13th November 2013 - During a routine inspection pdf icon

We found that the plans of care held in the office and people’s homes contained up to date information. We saw that they contained the information staff members needed to ensure that the health and safety of people was promoted.

People using the service told us that they had received the care and support they needed and that staff were excellent.

We saw that the people’s individual medication was available and monitored and found that the provider was taking action to ensure it was administered safely and recorded accurately.

People using the service told us that staff members were kind and respectful towards them.

We found that staff had completed training and that the provider was taking action to ensure all staff had completed updated training. Staff work practise was monitored though regular spot checks, supervision and staff meetings.

People using the service and their relatives told us that their complaints were listened to and resolved. We found that there was a complaints system in place that met the needs of people using the service.

19th June 2013 - During an inspection to make sure that the improvements required had been made pdf icon

At the last inspection visit the provider was found to be non-complaint in how they supported workers. We carried out a follow-up inspection visit to check that improvements had been made.

People spoken with told us that improvements had been made. We found that staff members were trained and were supported to provide an appropriate standard of care through increased spot checks, supervision and staff team meetings.

1st January 1970 - During a routine inspection pdf icon

This was an announced inspection that took place on 21 and 28 October 2015. On 21 October we visited the central office of the service and on 28 October we made phone calls to people who used the service to obtain their feedback on the care that was being provided.

Hales Group - Thetford is a service that provides personal care to people in their own homes. At the time of this inspection there were 97 people using the service.
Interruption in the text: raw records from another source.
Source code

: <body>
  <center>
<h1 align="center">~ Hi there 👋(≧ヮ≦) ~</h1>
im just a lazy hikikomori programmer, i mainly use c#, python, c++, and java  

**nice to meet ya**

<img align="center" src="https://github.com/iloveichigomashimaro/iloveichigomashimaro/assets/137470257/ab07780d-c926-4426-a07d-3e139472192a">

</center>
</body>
There was a manager working at the service and she is in the process of registering with us. A registered manager is a person who has registered with the Care Quality Commission to manage the service. Like registered providers, they are ‘registered persons’. Registered persons have legal responsibility for meeting the requirements in the Health and Social Care Act and associated Regulations about how the service is run.
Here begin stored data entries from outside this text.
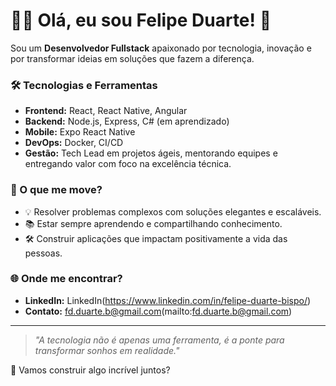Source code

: # 👨‍💻 Olá, eu sou Felipe Duarte! 🚀

Sou um **Desenvolvedor Fullstack** apaixonado por tecnologia, inovação e por transformar ideias em soluções que fazem a diferença. 

### 🛠️ Tecnologias e Ferramentas
- **Frontend:** React, React Native, Angular  
- **Backend:** Node.js, Express, C# (em aprendizado)  
- **Mobile:** Expo React Native  
- **DevOps:** Docker, CI/CD  
- **Gestão:** Tech Lead em projetos ágeis, mentorando equipes e entregando valor com foco na excelência técnica.  

### 🌟 O que me move?
- 💡 Resolver problemas complexos com soluções elegantes e escaláveis.  
- 📚 Estar sempre aprendendo e compartilhando conhecimento.  
- 🛠️ Construir aplicações que impactam positivamente a vida das pessoas.  

### 🌐 Onde me encontrar?
- **LinkedIn:** LinkedIn(https://www.linkedin.com/in/felipe-duarte-bispo/)  
- **Contato:** fd.duarte.b@gmail.com(mailto:fd.duarte.b@gmail.com)  

---

> _"A tecnologia não é apenas uma ferramenta, é a ponte para transformar sonhos em realidade."_  

🌱 Vamos construir algo incrível juntos?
People received care from staff who were kind and caring and who treated people with dignity and respect. The staff were well trained and the provider had systems in place to protect people from the risk of abuse. There were enough staff to meet people’s needs.

People received their medicines when they needed them and staff asked them for their consent before providing them with care. The staff acted within the law when providing care to people who were unable to consent to it themselves.
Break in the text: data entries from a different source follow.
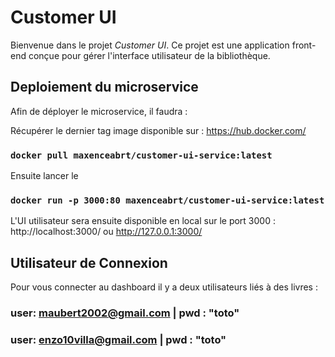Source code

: # Customer UI

Bienvenue dans le projet *Customer UI*. Ce projet est une application front-end conçue pour gérer l'interface utilisateur de la bibliothèque.

## Deploiement du microservice

Afin de déployer le microservice, il faudra :

Récupérer le dernier tag image disponible sur : https://hub.docker.com/

### `docker pull maxenceabrt/customer-ui-service:latest`

Ensuite lancer le

### `docker run -p 3000:80 maxenceabrt/customer-ui-service:latest`

L'UI utilisateur sera ensuite disponible en local sur le port 3000 : http://localhost:3000/ ou http://127.0.0.1:3000/

## Utilisateur de Connexion
Pour vous connecter au dashboard il y a deux utilisateurs liés à des livres :
### user: maubert2002@gmail.com | pwd : "toto"
### user: enzo10villa@gmail.com | pwd : "toto"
The staff were happy working for the provider and felt supported in their role. The provider had promoted an open culture where both staff and people using the service could raise concerns without fear of recriminations. People knew how to complain and any complaints were investigated and responded to.

The provider learnt from incidents that had occurred or complaints that had been received, to improve the quality of the service that people received.

The systems in place to monitor the number of staff required to meet people’s needs had not been effective in the past. This had meant that some people had not received the care they required. Improvements in relation to this had been identified by the provider and were being implemented.